# REQUIRED ACTION
In the data below, find the line that contains "it shows that" and the line that contains "it's easier to". Copy both, plus every line between them, exactly.

# MATERIAL FOR THE TASK
BEGIN

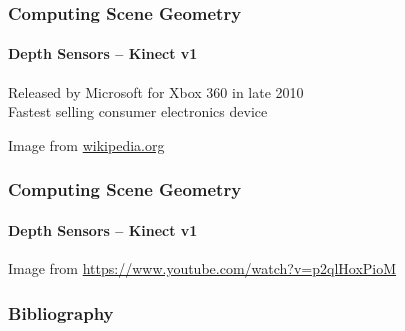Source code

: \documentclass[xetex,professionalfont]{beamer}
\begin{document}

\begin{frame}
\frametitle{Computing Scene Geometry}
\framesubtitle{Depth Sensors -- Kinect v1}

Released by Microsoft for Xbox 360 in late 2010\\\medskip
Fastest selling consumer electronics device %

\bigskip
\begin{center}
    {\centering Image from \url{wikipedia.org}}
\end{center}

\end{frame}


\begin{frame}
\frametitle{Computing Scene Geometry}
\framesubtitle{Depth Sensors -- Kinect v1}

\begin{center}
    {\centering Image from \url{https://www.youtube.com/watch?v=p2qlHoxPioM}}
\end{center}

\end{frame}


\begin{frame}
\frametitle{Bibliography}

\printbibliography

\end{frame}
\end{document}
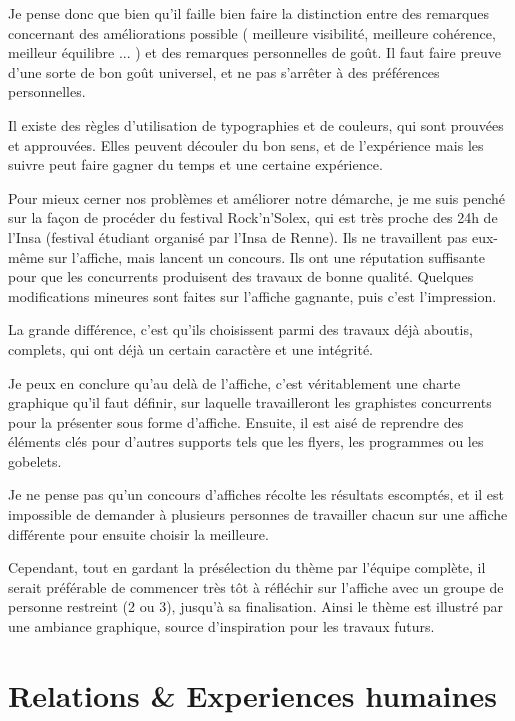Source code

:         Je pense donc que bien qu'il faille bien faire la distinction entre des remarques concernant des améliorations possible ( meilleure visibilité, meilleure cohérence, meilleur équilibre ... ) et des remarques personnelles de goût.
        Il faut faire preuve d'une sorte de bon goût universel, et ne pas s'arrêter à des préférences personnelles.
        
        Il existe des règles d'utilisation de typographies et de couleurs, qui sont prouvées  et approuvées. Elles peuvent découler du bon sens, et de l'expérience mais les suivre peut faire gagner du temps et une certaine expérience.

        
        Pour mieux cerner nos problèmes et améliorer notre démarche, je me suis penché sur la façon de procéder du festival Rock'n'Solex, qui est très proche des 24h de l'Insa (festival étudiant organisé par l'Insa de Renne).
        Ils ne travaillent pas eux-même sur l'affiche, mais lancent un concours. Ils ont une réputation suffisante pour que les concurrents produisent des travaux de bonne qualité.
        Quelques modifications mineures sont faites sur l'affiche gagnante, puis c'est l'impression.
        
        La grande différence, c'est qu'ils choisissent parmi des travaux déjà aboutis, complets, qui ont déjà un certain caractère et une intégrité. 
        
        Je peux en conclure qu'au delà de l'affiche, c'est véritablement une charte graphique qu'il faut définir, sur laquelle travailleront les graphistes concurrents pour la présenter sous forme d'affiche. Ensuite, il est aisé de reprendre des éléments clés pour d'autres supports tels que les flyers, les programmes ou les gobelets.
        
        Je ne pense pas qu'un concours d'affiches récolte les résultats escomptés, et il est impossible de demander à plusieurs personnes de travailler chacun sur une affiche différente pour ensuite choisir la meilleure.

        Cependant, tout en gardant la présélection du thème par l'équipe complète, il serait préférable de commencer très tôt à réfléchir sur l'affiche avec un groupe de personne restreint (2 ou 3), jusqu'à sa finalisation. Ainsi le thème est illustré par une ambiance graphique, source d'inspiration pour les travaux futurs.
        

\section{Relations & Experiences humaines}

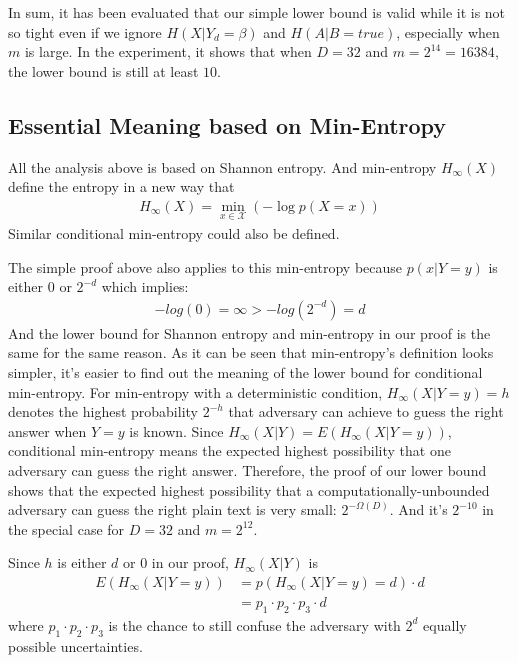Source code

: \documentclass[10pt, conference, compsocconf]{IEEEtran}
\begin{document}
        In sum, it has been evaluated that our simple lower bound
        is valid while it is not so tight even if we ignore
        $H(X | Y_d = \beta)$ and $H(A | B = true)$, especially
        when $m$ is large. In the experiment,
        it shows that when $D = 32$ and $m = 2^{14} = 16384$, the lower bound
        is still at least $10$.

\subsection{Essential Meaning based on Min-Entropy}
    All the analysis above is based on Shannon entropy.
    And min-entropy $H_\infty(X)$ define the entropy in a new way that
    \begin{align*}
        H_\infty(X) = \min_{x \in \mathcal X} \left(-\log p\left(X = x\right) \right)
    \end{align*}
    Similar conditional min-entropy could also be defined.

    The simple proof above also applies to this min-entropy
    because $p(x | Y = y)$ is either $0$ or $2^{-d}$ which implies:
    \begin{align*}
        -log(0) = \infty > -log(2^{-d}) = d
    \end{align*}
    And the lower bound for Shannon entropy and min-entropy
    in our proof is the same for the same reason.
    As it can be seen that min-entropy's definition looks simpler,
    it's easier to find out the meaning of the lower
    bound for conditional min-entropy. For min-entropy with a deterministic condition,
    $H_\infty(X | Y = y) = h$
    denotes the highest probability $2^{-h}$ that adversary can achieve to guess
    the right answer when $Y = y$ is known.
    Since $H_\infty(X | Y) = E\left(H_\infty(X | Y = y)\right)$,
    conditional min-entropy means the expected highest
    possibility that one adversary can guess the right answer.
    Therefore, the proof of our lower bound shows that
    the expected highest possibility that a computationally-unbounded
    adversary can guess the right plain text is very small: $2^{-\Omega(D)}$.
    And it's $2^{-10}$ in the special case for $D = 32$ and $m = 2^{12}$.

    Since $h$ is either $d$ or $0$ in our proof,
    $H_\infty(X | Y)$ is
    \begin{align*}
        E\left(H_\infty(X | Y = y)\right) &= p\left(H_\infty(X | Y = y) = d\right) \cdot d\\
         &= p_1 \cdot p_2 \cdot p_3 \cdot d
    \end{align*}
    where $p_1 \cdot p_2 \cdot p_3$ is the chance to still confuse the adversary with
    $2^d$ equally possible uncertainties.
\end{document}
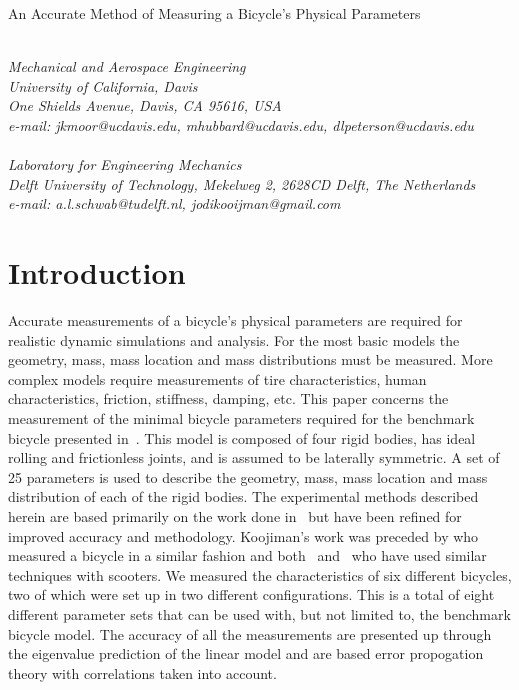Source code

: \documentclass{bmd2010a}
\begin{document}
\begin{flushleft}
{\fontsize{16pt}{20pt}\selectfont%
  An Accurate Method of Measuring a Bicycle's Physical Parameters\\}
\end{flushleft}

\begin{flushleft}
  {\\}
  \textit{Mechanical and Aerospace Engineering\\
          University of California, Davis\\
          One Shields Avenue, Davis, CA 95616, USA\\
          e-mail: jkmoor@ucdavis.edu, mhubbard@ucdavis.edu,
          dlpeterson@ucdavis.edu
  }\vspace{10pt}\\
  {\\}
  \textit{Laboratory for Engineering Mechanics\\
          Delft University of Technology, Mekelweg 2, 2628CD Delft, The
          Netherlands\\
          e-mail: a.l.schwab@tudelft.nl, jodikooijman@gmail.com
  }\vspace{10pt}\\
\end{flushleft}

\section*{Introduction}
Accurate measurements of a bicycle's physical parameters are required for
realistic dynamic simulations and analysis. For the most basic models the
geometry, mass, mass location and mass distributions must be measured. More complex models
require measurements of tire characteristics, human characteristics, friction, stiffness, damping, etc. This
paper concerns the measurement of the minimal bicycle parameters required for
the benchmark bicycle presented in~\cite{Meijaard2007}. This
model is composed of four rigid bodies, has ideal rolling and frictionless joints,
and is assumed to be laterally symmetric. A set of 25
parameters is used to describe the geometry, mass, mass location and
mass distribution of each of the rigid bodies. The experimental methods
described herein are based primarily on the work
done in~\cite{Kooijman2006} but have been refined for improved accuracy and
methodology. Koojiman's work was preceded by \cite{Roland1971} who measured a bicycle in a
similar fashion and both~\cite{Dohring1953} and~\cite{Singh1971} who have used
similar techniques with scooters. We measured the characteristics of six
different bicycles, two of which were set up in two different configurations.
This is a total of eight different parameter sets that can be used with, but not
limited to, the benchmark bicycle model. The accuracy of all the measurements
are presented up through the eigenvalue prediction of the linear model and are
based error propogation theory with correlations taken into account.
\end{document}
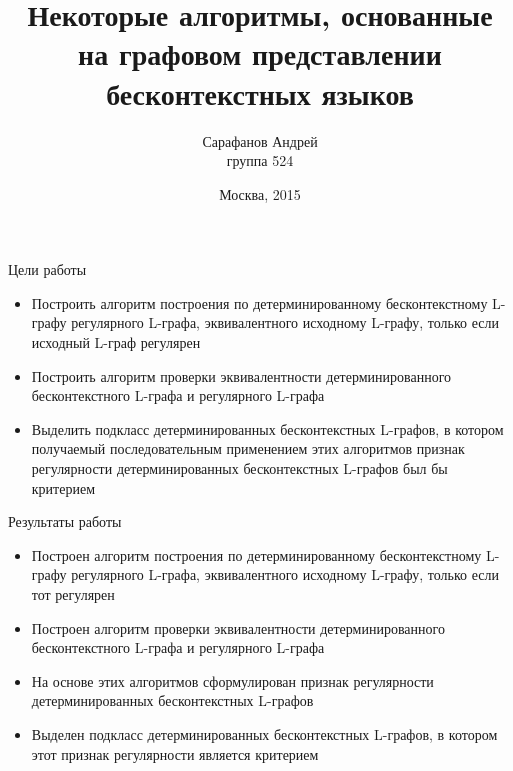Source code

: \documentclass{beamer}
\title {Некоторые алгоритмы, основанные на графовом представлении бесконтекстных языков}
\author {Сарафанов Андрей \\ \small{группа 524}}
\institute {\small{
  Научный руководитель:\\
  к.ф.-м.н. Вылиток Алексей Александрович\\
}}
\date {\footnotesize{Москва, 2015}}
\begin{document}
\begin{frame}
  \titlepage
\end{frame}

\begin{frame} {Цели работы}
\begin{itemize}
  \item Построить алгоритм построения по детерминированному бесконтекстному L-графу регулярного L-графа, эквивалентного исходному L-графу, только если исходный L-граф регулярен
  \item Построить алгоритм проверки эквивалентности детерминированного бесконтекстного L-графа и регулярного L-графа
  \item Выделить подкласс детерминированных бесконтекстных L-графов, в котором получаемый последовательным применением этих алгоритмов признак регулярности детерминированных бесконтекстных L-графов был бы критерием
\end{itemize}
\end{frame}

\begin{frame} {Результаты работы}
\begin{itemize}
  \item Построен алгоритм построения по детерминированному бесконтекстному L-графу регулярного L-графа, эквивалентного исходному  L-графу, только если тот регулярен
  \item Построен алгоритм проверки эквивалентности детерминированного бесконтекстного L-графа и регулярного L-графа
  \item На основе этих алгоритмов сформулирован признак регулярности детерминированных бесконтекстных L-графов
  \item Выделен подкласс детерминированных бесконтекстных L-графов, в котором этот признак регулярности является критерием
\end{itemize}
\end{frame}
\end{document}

END

# EXERCISE SOLUTION
        it shows that when $D = 32$ and $m = 2^{14} = 16384$, the lower bound
        is still at least $10$.

\subsection{Essential Meaning based on Min-Entropy}
    All the analysis above is based on Shannon entropy.
    And min-entropy $H_\infty(X)$ define the entropy in a new way that
    \begin{align*}
        H_\infty(X) = \min_{x \in \mathcal X} \left(-\log p\left(X = x\right) \right)
    \end{align*}
    Similar conditional min-entropy could also be defined.

    The simple proof above also applies to this min-entropy
    because $p(x | Y = y)$ is either $0$ or $2^{-d}$ which implies:
    \begin{align*}
        -log(0) = \infty > -log(2^{-d}) = d
    \end{align*}
    And the lower bound for Shannon entropy and min-entropy
    in our proof is the same for the same reason.
    As it can be seen that min-entropy's definition looks simpler,
    it's easier to find out the meaning of the lower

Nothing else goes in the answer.